Steady economic growth is camouflage for poor governance. The extra cash sloshes in and papers over all kinds of cracks. But when that growth slows, the cracks are visible. The fractures can no longer be hidden.
You see them in the disaffected Oromo youth who are tired of waiting for their life to change; in the resurgence of violence in the Niger Delta; in South Africa's sudden abandonment of the comforting rhetoric of reconciliation, with politicians and activists alike focussing instead on hard conversations around wealth inequality and land redistribution.
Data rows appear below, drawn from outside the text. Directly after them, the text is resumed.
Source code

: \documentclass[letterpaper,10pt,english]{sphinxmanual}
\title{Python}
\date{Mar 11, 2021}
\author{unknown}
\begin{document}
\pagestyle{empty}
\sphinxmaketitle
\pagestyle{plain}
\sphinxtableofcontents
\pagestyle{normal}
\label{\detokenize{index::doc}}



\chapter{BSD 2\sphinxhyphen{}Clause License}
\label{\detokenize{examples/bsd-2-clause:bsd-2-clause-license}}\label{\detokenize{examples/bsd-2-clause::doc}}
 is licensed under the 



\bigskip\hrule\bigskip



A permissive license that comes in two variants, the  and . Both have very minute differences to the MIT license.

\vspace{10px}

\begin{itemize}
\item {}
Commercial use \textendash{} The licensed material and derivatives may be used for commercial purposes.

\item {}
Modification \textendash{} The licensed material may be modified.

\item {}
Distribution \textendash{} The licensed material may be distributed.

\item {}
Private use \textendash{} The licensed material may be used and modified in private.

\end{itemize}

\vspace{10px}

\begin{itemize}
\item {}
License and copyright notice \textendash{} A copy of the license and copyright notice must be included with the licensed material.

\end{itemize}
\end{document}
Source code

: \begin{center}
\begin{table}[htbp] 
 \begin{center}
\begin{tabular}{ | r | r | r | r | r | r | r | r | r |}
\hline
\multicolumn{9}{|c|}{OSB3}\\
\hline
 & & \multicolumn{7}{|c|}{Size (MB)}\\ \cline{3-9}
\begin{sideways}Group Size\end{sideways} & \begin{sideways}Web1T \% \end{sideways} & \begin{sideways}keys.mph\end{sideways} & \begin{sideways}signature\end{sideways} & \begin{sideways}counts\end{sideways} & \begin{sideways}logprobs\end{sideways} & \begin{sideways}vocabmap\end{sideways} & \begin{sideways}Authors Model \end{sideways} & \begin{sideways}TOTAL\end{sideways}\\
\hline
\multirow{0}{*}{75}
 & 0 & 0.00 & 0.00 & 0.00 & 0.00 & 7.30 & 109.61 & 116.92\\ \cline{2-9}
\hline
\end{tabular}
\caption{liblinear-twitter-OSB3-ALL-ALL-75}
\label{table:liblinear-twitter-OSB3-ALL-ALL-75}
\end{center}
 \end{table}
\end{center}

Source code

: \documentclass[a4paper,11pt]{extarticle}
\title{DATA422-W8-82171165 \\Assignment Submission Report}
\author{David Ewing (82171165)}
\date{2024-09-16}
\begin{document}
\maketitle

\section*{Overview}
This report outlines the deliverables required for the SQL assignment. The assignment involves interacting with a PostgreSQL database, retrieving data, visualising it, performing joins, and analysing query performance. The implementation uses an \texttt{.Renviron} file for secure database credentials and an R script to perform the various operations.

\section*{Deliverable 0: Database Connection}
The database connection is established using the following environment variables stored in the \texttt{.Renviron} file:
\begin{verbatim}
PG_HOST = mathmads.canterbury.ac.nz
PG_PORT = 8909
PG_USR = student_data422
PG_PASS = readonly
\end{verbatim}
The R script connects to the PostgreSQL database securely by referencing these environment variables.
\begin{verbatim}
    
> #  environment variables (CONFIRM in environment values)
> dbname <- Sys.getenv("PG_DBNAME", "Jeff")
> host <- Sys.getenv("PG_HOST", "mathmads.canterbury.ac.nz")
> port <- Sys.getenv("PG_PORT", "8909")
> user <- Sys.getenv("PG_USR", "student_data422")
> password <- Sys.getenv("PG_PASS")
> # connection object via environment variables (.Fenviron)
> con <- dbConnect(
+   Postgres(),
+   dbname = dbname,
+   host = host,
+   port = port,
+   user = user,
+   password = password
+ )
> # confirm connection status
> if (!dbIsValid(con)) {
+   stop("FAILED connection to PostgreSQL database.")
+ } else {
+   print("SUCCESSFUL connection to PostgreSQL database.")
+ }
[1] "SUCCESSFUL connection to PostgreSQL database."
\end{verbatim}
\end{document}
These are tense, troubled times. But in all the doom and gloom, there is opportunity too. The more visible a problem, the more likely it is to be addressed. Zimbabwean activists quietly confide to me that while they despair at the damage being caused by their country's economic crisis, they also know that it undermines President Robert Mugabe's regime. Maybe, just maybe socio-economic disaster could spur democratic reform. It's a high-risk strategy, but it's all they've got.
And remembering the exultation that greeted Pastor Mawarire's release - the sheer joy that it occasioned - is to remember why this change is so necessary, not just in Zimbabwe but in far too many African countries. It is also to remember why that change, despite everything, will come. Yes, we've got more than our fair share of despotic and/or incompetent leaders on the continent. But we also have more than our fair share of brave, determined, principled, stubborn, wily citizens who will keep us from sinking too far into the mire. If next year is going to be an improvement on this one, then it is their essence we must bottle.